August 19, 2016 -- Governor Jerry Brown signed into law on Wednesday a bill introduced by Santa Monica Assemblyman Richard Bloom that allows autopsies to be performed through digital imaging technology in certain cases.

Bloom said in a statement released on Thursday that the law means autopsies can be processed more efficiently and that there is an alternative for families who object to body dissection for religious or cultural reasons.

“By enacting this bill into law we have honored the wish of those who have passed as well as provided the comfort and security for their families and loved ones who now know that their cultural and religious beliefs will be respected,” Bloom said.

He added, “I am grateful for the opportunity to author this change in the law that is so important to many people in my community and across the state.”

The legislation was supported by the California State Coroners’ Association and the Orthodox Jewish organization Agudath Israel of California.

No organized group opposed the bill, and it passed unanimously in both the State Assembly and Senate.

The absence of controversy for this legislation was in contrast to another bill authored by Bloom that seeks to restrict California’s dealings with companies that boycott other nations.

The bill, which was approved by the Assembly in June and could receive a Senate vote as soon as this week, has taken a winding road through the legislative process.

The proposed legislation, once focused on opposing boycotts of Israel specifically, is significantly different in the most recent version.

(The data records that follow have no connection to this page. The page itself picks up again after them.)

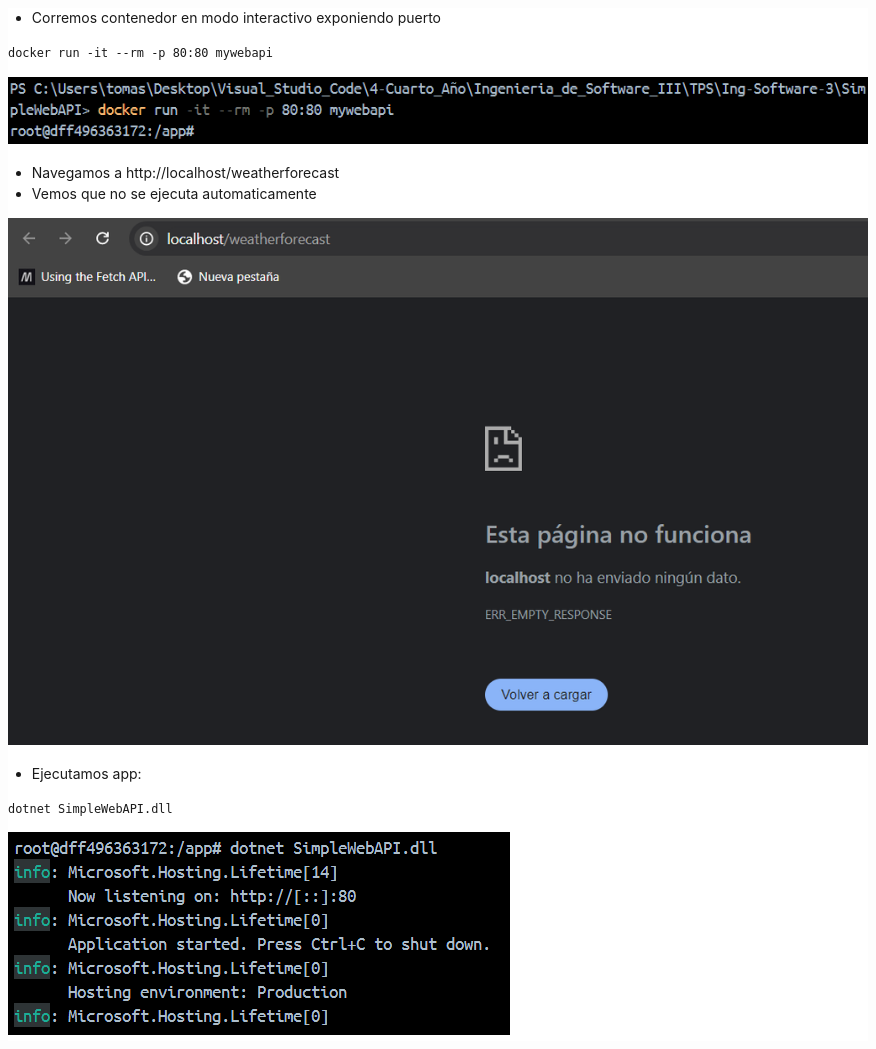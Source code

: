 - Corremos contenedor en modo interactivo exponiendo puerto
```
docker run -it --rm -p 80:80 mywebapi
```

![captura](imagenes/25.png)

- Navegamos a http://localhost/weatherforecast
- Vemos que no se ejecuta automaticamente

![captura](imagenes/26.png)

- Ejecutamos app:
```
dotnet SimpleWebAPI.dll
```
![captura](imagenes/27.png)
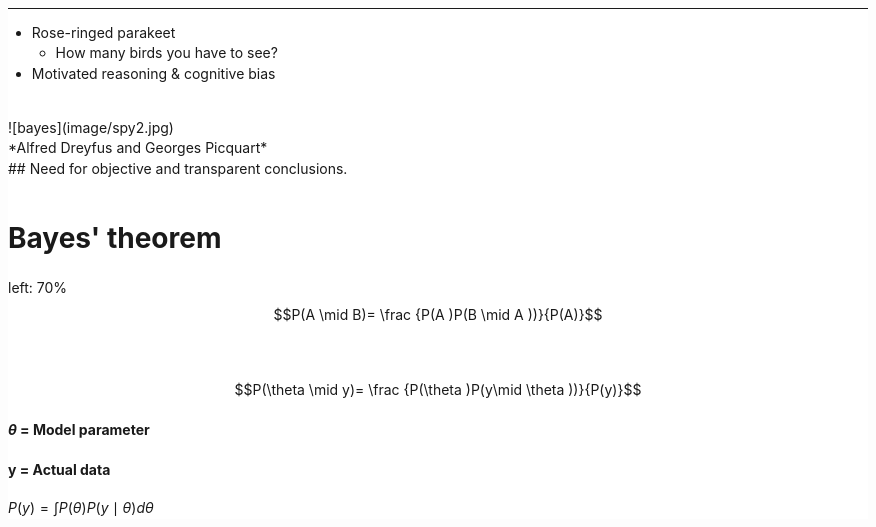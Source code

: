 ***

* Rose-ringed parakeet
  + How many birds you have to see?
* Motivated reasoning & cognitive bias
<br>
<div style="width:600px; height=450px">
![bayes](image/spy2.jpg)
</div> 
*Alfred Dreyfus and Georges Picquart*

<br>
## Need for objective and transparent conclusions.  

Bayes' theorem
========================================================
left: 70%
$$P(A \mid B)= \frac {P(A )P(B \mid A ))}{P(A)}$$   
<br>
$$P(\theta \mid y)= \frac {P(\theta )P(y\mid \theta ))}{P(y)}$$
#### $\theta$ = Model parameter   
#### y = Actual data
$P(y)=\int P(\theta)P(y\mid\theta)d\theta$
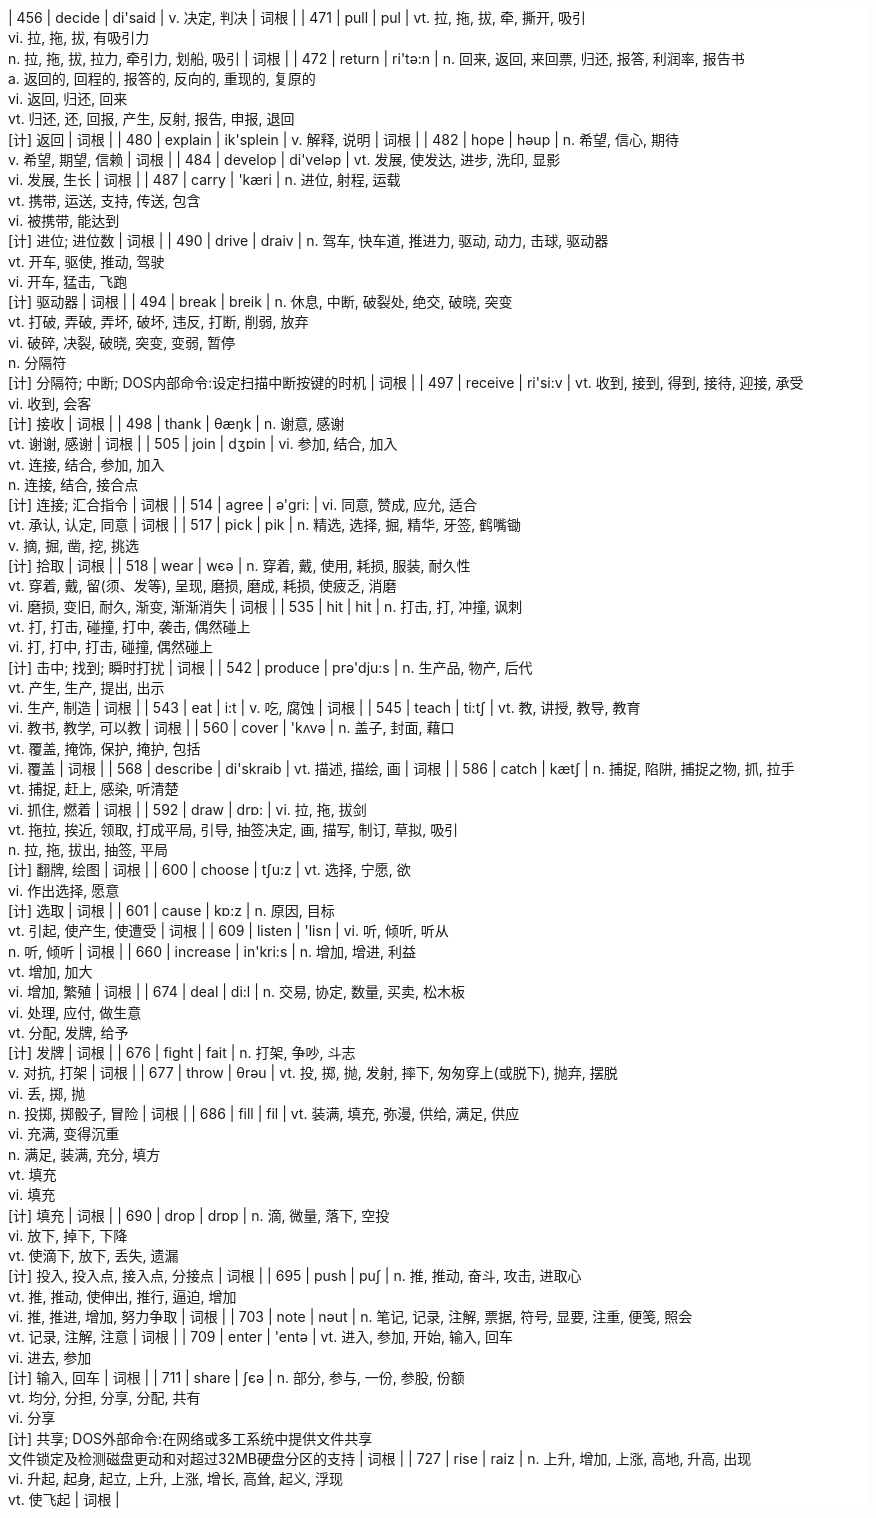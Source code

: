 | 456 | decide | di'said | v. 决定, 判决 | 词根 |
| 471 | pull | pul | vt. 拉, 拖, 拔, 牵, 撕开, 吸引<br>vi. 拉, 拖, 拔, 有吸引力<br>n. 拉, 拖, 拔, 拉力, 牵引力, 划船, 吸引 | 词根 |
| 472 | return | ri'tә:n | n. 回来, 返回, 来回票, 归还, 报答, 利润率, 报告书<br>a. 返回的, 回程的, 报答的, 反向的, 重现的, 复原的<br>vi. 返回, 归还, 回来<br>vt. 归还, 还, 回报, 产生, 反射, 报告, 申报, 退回<br>[计] 返回 | 词根 |
| 480 | explain | ik'splein | v. 解释, 说明 | 词根 |
| 482 | hope | hәup | n. 希望, 信心, 期待<br>v. 希望, 期望, 信赖 | 词根 |
| 484 | develop | di'velәp | vt. 发展, 使发达, 进步, 洗印, 显影<br>vi. 发展, 生长 | 词根 |
| 487 | carry | 'kæri | n. 进位, 射程, 运载<br>vt. 携带, 运送, 支持, 传送, 包含<br>vi. 被携带, 能达到<br>[计] 进位; 进位数 | 词根 |
| 490 | drive | draiv | n. 驾车, 快车道, 推进力, 驱动, 动力, 击球, 驱动器<br>vt. 开车, 驱使, 推动, 驾驶<br>vi. 开车, 猛击, 飞跑<br>[计] 驱动器 | 词根 |
| 494 | break | breik | n. 休息, 中断, 破裂处, 绝交, 破晓, 突变<br>vt. 打破, 弄破, 弄坏, 破坏, 违反, 打断, 削弱, 放弃<br>vi. 破碎, 决裂, 破晓, 突变, 变弱, 暂停<br>n. 分隔符<br>[计] 分隔符; 中断; DOS内部命令:设定扫描中断按键的时机 | 词根 |
| 497 | receive | ri'si:v | vt. 收到, 接到, 得到, 接待, 迎接, 承受<br>vi. 收到, 会客<br>[计] 接收 | 词根 |
| 498 | thank | θæŋk | n. 谢意, 感谢<br>vt. 谢谢, 感谢 | 词根 |
| 505 | join | dʒɒin | vi. 参加, 结合, 加入<br>vt. 连接, 结合, 参加, 加入<br>n. 连接, 结合, 接合点<br>[计] 连接; 汇合指令 | 词根 |
| 514 | agree | ә'gri: | vi. 同意, 赞成, 应允, 适合<br>vt. 承认, 认定, 同意 | 词根 |
| 517 | pick | pik | n. 精选, 选择, 掘, 精华, 牙签, 鹤嘴锄<br>v. 摘, 掘, 凿, 挖, 挑选<br>[计] 拾取 | 词根 |
| 518 | wear | wєә | n. 穿着, 戴, 使用, 耗损, 服装, 耐久性<br>vt. 穿着, 戴, 留(须、发等), 呈现, 磨损, 磨成, 耗损, 使疲乏, 消磨<br>vi. 磨损, 变旧, 耐久, 渐变, 渐渐消失 | 词根 |
| 535 | hit | hit | n. 打击, 打, 冲撞, 讽刺<br>vt. 打, 打击, 碰撞, 打中, 袭击, 偶然碰上<br>vi. 打, 打中, 打击, 碰撞, 偶然碰上<br>[计] 击中; 找到; 瞬时打扰 | 词根 |
| 542 | produce | prә'dju:s | n. 生产品, 物产, 后代<br>vt. 产生, 生产, 提出, 出示<br>vi. 生产, 制造 | 词根 |
| 543 | eat | i:t | v. 吃, 腐蚀 | 词根 |
| 545 | teach | ti:tʃ | vt. 教, 讲授, 教导, 教育<br>vi. 教书, 教学, 可以教 | 词根 |
| 560 | cover | 'kʌvә | n. 盖子, 封面, 藉口<br>vt. 覆盖, 掩饰, 保护, 掩护, 包括<br>vi. 覆盖 | 词根 |
| 568 | describe | di'skraib | vt. 描述, 描绘, 画 | 词根 |
| 586 | catch | kætʃ | n. 捕捉, 陷阱, 捕捉之物, 抓, 拉手<br>vt. 捕捉, 赶上, 感染, 听清楚<br>vi. 抓住, 燃着 | 词根 |
| 592 | draw | drɒ: | vi. 拉, 拖, 拔剑<br>vt. 拖拉, 挨近, 领取, 打成平局, 引导, 抽签决定, 画, 描写, 制订, 草拟, 吸引<br>n. 拉, 拖, 拔出, 抽签, 平局<br>[计] 翻牌, 绘图 | 词根 |
| 600 | choose | tʃu:z | vt. 选择, 宁愿, 欲<br>vi. 作出选择, 愿意<br>[计] 选取 | 词根 |
| 601 | cause | kɒ:z | n. 原因, 目标<br>vt. 引起, 使产生, 使遭受 | 词根 |
| 609 | listen | 'lisn | vi. 听, 倾听, 听从<br>n. 听, 倾听 | 词根 |
| 660 | increase | in'kri:s | n. 增加, 增进, 利益<br>vt. 增加, 加大<br>vi. 增加, 繁殖 | 词根 |
| 674 | deal | di:l | n. 交易, 协定, 数量, 买卖, 松木板<br>vi. 处理, 应付, 做生意<br>vt. 分配, 发牌, 给予<br>[计] 发牌 | 词根 |
| 676 | fight | fait | n. 打架, 争吵, 斗志<br>v. 对抗, 打架 | 词根 |
| 677 | throw | θrәu | vt. 投, 掷, 抛, 发射, 摔下, 匆匆穿上(或脱下), 抛弃, 摆脱<br>vi. 丢, 掷, 抛<br>n. 投掷, 掷骰子, 冒险 | 词根 |
| 686 | fill | fil | vt. 装满, 填充, 弥漫, 供给, 满足, 供应<br>vi. 充满, 变得沉重<br>n. 满足, 装满, 充分, 填方<br>vt. 填充<br>vi. 填充<br>[计] 填充 | 词根 |
| 690 | drop | drɒp | n. 滴, 微量, 落下, 空投<br>vi. 放下, 掉下, 下降<br>vt. 使滴下, 放下, 丢失, 遗漏<br>[计] 投入, 投入点, 接入点, 分接点 | 词根 |
| 695 | push | puʃ | n. 推, 推动, 奋斗, 攻击, 进取心<br>vt. 推, 推动, 使伸出, 推行, 逼迫, 增加<br>vi. 推, 推进, 增加, 努力争取 | 词根 |
| 703 | note | nәut | n. 笔记, 记录, 注解, 票据, 符号, 显要, 注重, 便笺, 照会<br>vt. 记录, 注解, 注意 | 词根 |
| 709 | enter | 'entә | vt. 进入, 参加, 开始, 输入, 回车<br>vi. 进去, 参加<br>[计] 输入, 回车 | 词根 |
| 711 | share | ʃєә | n. 部分, 参与, 一份, 参股, 份额<br>vt. 均分, 分担, 分享, 分配, 共有<br>vi. 分享<br>[计] 共享; DOS外部命令:在网络或多工系统中提供文件共享<br>文件锁定及检测磁盘更动和对超过32MB硬盘分区的支持 | 词根 |
| 727 | rise | raiz | n. 上升, 增加, 上涨, 高地, 升高, 出现<br>vi. 升起, 起身, 起立, 上升, 上涨, 增长, 高耸, 起义, 浮现<br>vt. 使飞起 | 词根 |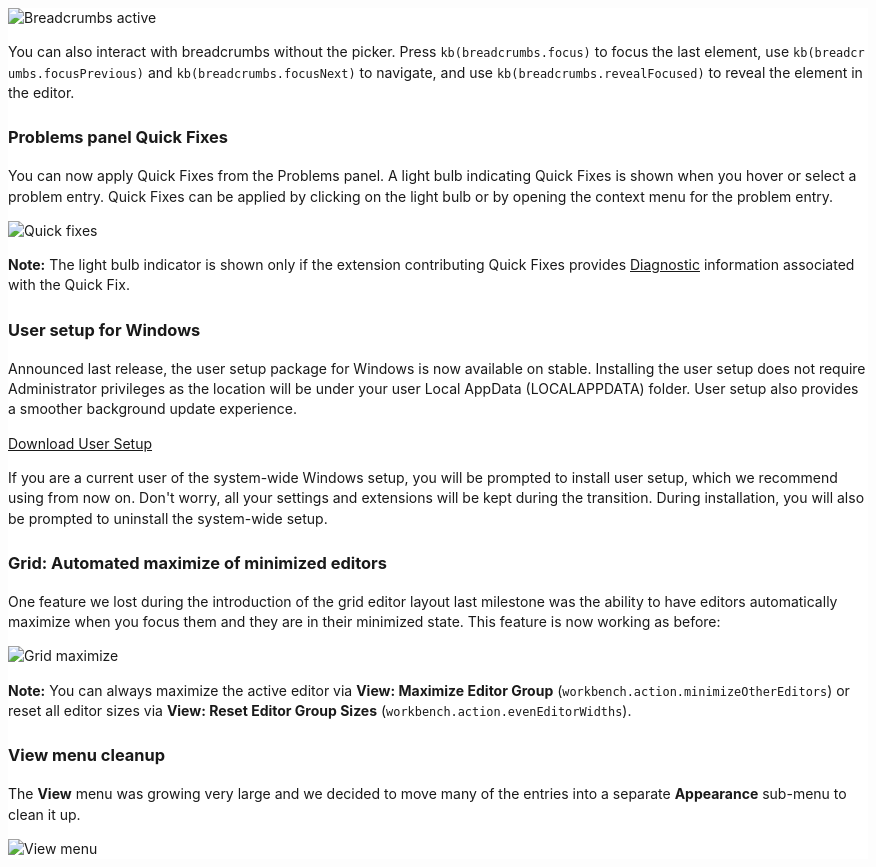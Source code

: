 ![Breadcrumbs active](images/1_26/breadcrumbs_active.gif)

You can also interact with breadcrumbs without the picker. Press
`kb(breadcrumbs.focus)` to focus the last element, use
`kb(breadcrumbs.focusPrevious)` and `kb(breadcrumbs.focusNext)` to navigate, and
use `kb(breadcrumbs.revealFocused)` to reveal the element in the editor.

### Problems panel Quick Fixes

You can now apply Quick Fixes from the Problems panel. A light bulb indicating
Quick Fixes is shown when you hover or select a problem entry. Quick Fixes can
be applied by clicking on the light bulb or by opening the context menu for the
problem entry.

![Quick fixes](images/1_26/quickfix-problems.gif)

**Note:** The light bulb indicator is shown only if the extension contributing
Quick Fixes provides
[Diagnostic](HTTPS://github.com/microsoft/vscode/blob/release/1.26/src/vs/vscode.d.ts#L2029)
information associated with the Quick Fix.

### User setup for Windows

Announced last release, the user setup package for Windows is now available on
stable. Installing the user setup does not require Administrator privileges as
the location will be under your user Local AppData (LOCALAPPDATA) folder. User
setup also provides a smoother background update experience.

[Download User Setup](HTTPS://code.visualstudio.com/docs/?dv=win64user)

If you are a current user of the system-wide Windows setup, you will be prompted
to install user setup, which we recommend using from now on. Don't worry, all
your settings and extensions will be kept during the transition. During
installation, you will also be prompted to uninstall the system-wide setup.

### Grid: Automated maximize of minimized editors

One feature we lost during the introduction of the grid editor layout last
milestone was the ability to have editors automatically maximize when you focus
them and they are in their minimized state. This feature is now working as
before:

![Grid maximize](images/1_26/grid-maximize.gif)

**Note:** You can always maximize the active editor via **View: Maximize Editor
Group** (`workbench.action.minimizeOtherEditors`) or reset all editor sizes via
**View: Reset Editor Group Sizes** (`workbench.action.evenEditorWidths`).

### View menu cleanup

The **View** menu was growing very large and we decided to move many of the
entries into a separate **Appearance** sub-menu to clean it up.

![View menu](images/1_26/appearance.png)

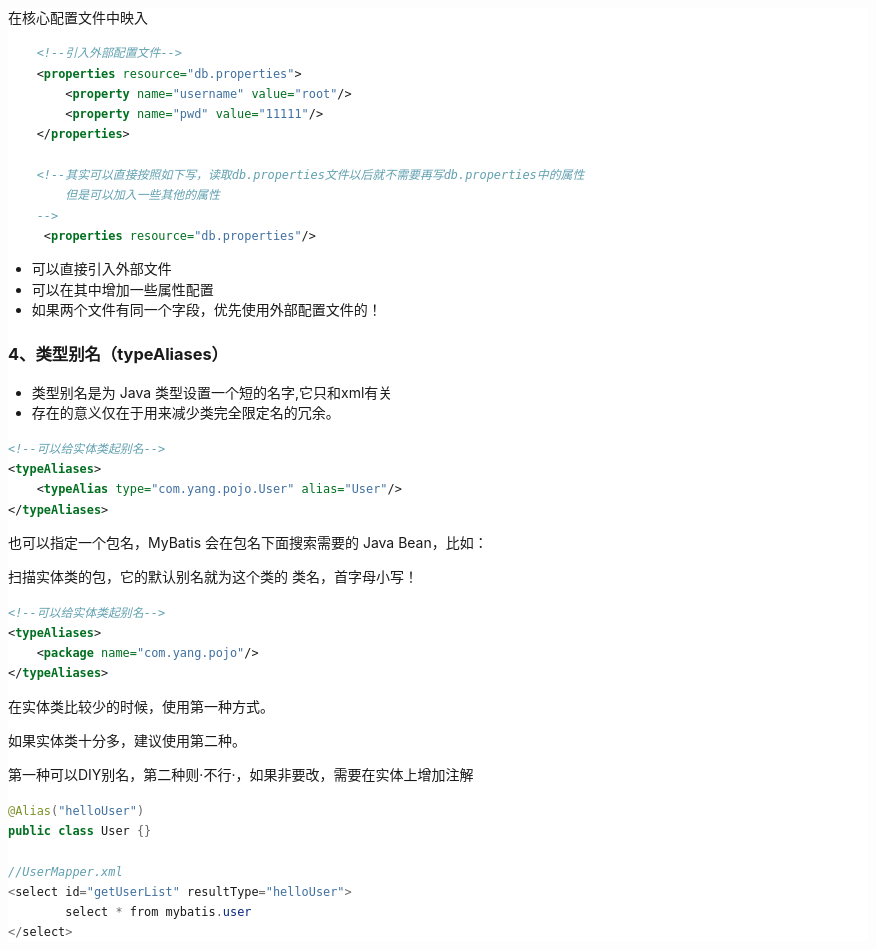 在核心配置文件中映入

```xml
    <!--引入外部配置文件-->
    <properties resource="db.properties">
        <property name="username" value="root"/>
        <property name="pwd" value="11111"/>
    </properties>

	<!--其实可以直接按照如下写，读取db.properties文件以后就不需要再写db.properties中的属性
		但是可以加入一些其他的属性
	-->
	 <properties resource="db.properties"/>

```

- 可以直接引入外部文件
- 可以在其中增加一些属性配置
- 如果两个文件有同一个字段，优先使用外部配置文件的！



### 4、类型别名（typeAliases）

- 类型别名是为 Java 类型设置一个短的名字,它只和xml有关
- 存在的意义仅在于用来减少类完全限定名的冗余。

```xml
<!--可以给实体类起别名-->
<typeAliases>
    <typeAlias type="com.yang.pojo.User" alias="User"/>
</typeAliases>
```

也可以指定一个包名，MyBatis 会在包名下面搜索需要的 Java Bean，比如：

扫描实体类的包，它的默认别名就为这个类的 类名，首字母小写！

```xml
<!--可以给实体类起别名-->
<typeAliases>
    <package name="com.yang.pojo"/>
</typeAliases>
```

在实体类比较少的时候，使用第一种方式。

如果实体类十分多，建议使用第二种。

第一种可以DIY别名，第二种则·不行·，如果非要改，需要在实体上增加注解

```java
@Alias("helloUser")
public class User {}

//UserMapper.xml
<select id="getUserList" resultType="helloUser">
        select * from mybatis.user
</select>
```
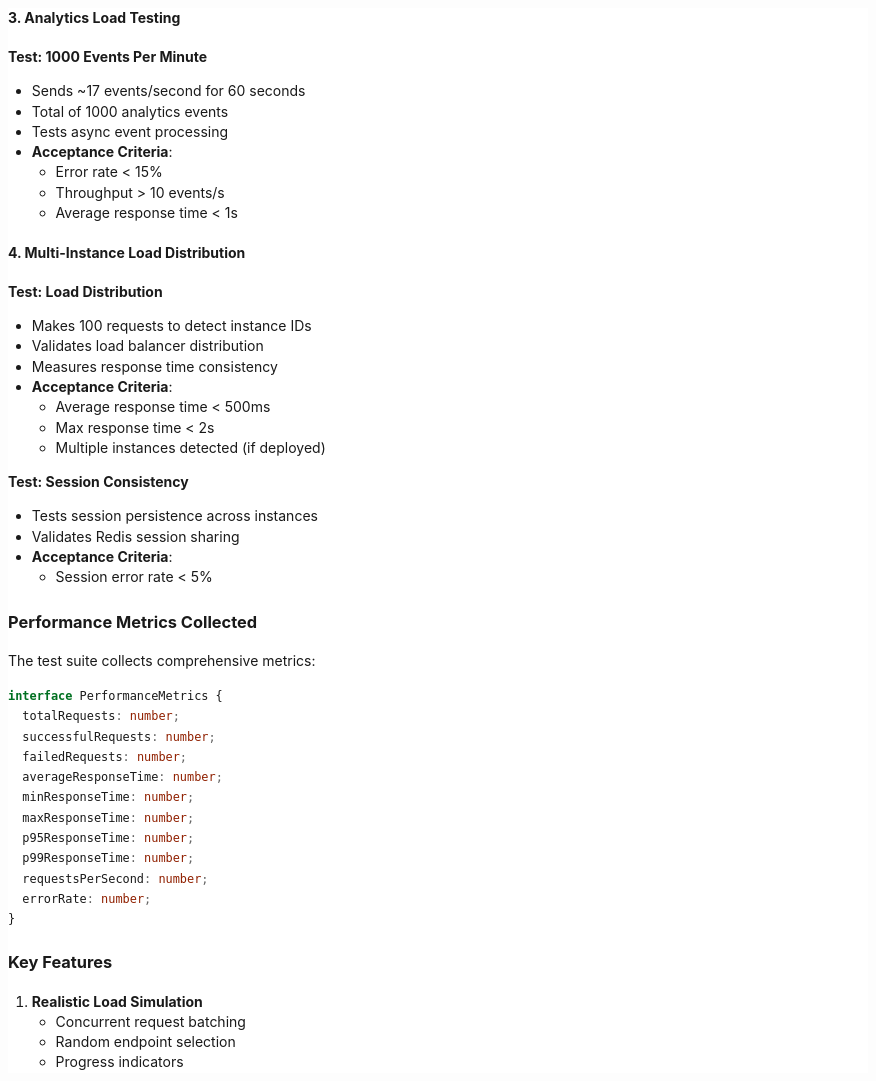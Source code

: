 #### 3. Analytics Load Testing

**Test: 1000 Events Per Minute**
- Sends ~17 events/second for 60 seconds
- Total of 1000 analytics events
- Tests async event processing
- **Acceptance Criteria**:
  - Error rate < 15%
  - Throughput > 10 events/s
  - Average response time < 1s

#### 4. Multi-Instance Load Distribution

**Test: Load Distribution**
- Makes 100 requests to detect instance IDs
- Validates load balancer distribution
- Measures response time consistency
- **Acceptance Criteria**:
  - Average response time < 500ms
  - Max response time < 2s
  - Multiple instances detected (if deployed)

**Test: Session Consistency**
- Tests session persistence across instances
- Validates Redis session sharing
- **Acceptance Criteria**:
  - Session error rate < 5%

### Performance Metrics Collected

The test suite collects comprehensive metrics:

```typescript
interface PerformanceMetrics {
  totalRequests: number;
  successfulRequests: number;
  failedRequests: number;
  averageResponseTime: number;
  minResponseTime: number;
  maxResponseTime: number;
  p95ResponseTime: number;
  p99ResponseTime: number;
  requestsPerSecond: number;
  errorRate: number;
}
```

### Key Features

1. **Realistic Load Simulation**
   - Concurrent request batching
   - Random endpoint selection
   - Progress indicators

Assembly Bill 2844 was previously known as the California Combating the Boycott, Divestment, and Sanctions of Israel Act of 2016, but now has a more generic name and has been stripped of most of the references to Israel.

Earlier versions of the bill said State and local entities could not enter into contracts with companies that boycott Israel. But the updated edition is limited to State contractors, and requires that if a company boycotts any recognized nation that it proves its policy does not violate civil rights laws.

There are only three references to Israel in the most recent version of the bill, while there were more than 40 in earlier editions. Versions of the bill with a stronger tone against the anti-Israel Boycott, Divestment and Sanctions (BDS) movement had difficulty getting through Assembly committees.

A June article in the Jewish Journal quoted Bloom as saying that he hoped the bill would be strengthened again when it went to the Senate.

This has not happened, but in a recent post on Twitter, he objected to calling the updated version “watered-down” and “controversial.”

“Not watered down, just different,” Bloom wrote. “Still a bulwark against BDS. ‘Controversial’ for those who are pro-BDS.”

Despite the changes to the bill, there are still many organizations that oppose it, according to a list on the Assembly’s website that was updated August 12. There are also a significant number of groups in support.

Anti-BDS legislation is not unique to California. Gov. Chris Christie signed a measure into law this week that bans New Jersey from investing in pension and annuity funds that boycott Israel or Israeli businesses.

New Jersey was the 10th state to enact an anti-BDS law. Other states with anti-BDS laws include Florida and Illinois. Gov. Andrew Cuomo of New York enacted an anti-BDS measure through executive action.